» PROBLEM REQUIREMENTS: Determine how many lines in the following listing include "textcolor". Respond with that number only.

» DATA FOR PROCESSING:

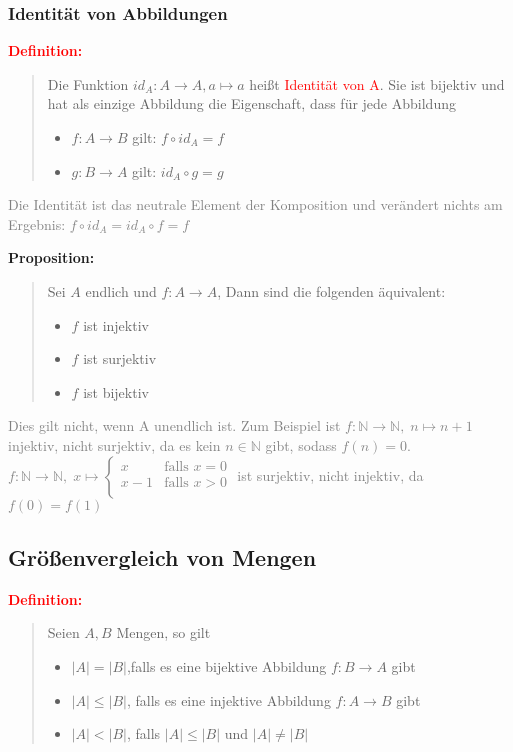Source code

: \documentclass{article}
\newcommand{\red}[1]{\textcolor{red}{#1}}
\newcommand{\gray}[1]{\textcolor{gray}{#1}}
\newcommand{\dgr}[1]{\textcolor{dgr}{#1}}
\newcommand{\de}[1]{\red{\textbf{Definition: }}\begin{quote}#1\end{quote}}
\newcommand{\prop}[1]{\dgr{\textbf{Proposition: }}\begin{quote}#1\end{quote}}
\newcommand{\N}{\mathbb{N}}
\begin{document}
\newpage
\subsubsection{Identität von Abbildungen}

\de{Die Funktion $id_A: A \to A, a \mapsto a$ heißt \red{Identität von A}. Sie ist bijektiv und hat als einzige Abbildung die Eigenschaft, dass für jede Abbildung
\begin{itemize}
    \item $f: A \to B$ gilt: $f \circ id_A = f$
    \item $g: B \to A$ gilt: $id_A \circ g = g$
\end{itemize}
}
\gray{Die Identität ist das neutrale Element der Komposition und verändert nichts am Ergebnis: $f \circ id_A = id_A \circ f = f$}

\prop{Sei $A$ endlich und $f: A \to A$, Dann sind die folgenden äquivalent:
\begin{itemize}
    \item $f$ ist injektiv
    \item $f$ ist surjektiv
    \item $f$ ist bijektiv
\end{itemize}
}
\gray{Dies gilt nicht, wenn A unendlich ist. Zum Beispiel ist $f: \N \to \N, \; n \mapsto n + 1$ injektiv, nicht surjektiv, da es kein $n \in \N$ gibt, sodass $f(n) = 0$.\\
$f: \N \to \N, \; x \mapsto \begin{cases}
    x & \text{falls } x = 0\\
    x - 1 & \text{falls } x > 0\\
\end{cases}$ 
ist surjektiv, nicht injektiv, da $f(0) = f(1)$
}

\subsection{Größenvergleich von Mengen}

\de{Seien $A, B$ Mengen, so gilt
    \begin{itemize}
        \item $|A| = |B|$,falls es eine bijektive Abbildung $f: B \to A$ gibt
        \item $|A| \leq |B|$, falls es eine injektive Abbildung $f: A \to B$ gibt
        \item $|A| < |B|$, falls $|A| \leq |B|$ und $|A| \neq |B|$
    \end{itemize}
}
\end{document}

» RESULT BELOW: 3